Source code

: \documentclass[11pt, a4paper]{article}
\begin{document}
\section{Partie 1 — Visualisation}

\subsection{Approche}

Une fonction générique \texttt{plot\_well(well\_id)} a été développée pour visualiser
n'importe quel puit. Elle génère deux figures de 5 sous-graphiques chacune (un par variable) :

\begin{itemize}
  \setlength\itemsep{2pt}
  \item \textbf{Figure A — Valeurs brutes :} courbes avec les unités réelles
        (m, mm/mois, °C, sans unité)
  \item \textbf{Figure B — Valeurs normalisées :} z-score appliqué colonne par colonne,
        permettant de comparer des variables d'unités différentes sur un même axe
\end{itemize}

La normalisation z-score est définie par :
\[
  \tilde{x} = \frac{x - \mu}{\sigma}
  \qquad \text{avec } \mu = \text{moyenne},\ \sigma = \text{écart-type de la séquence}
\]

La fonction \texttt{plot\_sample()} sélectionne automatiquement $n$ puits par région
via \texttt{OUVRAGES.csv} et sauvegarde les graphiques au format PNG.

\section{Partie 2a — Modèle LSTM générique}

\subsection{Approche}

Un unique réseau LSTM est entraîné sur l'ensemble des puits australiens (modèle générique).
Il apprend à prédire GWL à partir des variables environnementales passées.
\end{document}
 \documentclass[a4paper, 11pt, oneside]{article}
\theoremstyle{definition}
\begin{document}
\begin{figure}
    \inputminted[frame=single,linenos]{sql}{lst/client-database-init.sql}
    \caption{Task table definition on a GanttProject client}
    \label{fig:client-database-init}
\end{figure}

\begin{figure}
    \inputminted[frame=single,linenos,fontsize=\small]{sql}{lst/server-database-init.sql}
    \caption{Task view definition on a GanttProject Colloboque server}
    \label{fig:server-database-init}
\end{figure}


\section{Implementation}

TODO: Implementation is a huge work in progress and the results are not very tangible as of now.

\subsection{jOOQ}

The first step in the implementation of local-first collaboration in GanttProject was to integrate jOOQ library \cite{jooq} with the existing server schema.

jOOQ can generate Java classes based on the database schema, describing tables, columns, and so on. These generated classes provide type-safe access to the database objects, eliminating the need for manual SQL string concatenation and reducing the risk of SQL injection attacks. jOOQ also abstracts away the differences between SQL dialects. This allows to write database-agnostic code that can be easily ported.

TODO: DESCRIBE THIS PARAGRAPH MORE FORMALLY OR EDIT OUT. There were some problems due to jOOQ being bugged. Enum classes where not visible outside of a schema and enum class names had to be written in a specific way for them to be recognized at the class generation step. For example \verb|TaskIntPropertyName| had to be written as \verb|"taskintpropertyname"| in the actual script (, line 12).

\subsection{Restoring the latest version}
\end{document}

----------

**How to complete this task:** Show every line above in which the word "plot" occurs.

**Task response:**
Une fonction générique \texttt{plot\_well(well\_id)} a été développée pour visualiser
La fonction \texttt{plot\_sample()} sélectionne automatiquement $n$ puits par région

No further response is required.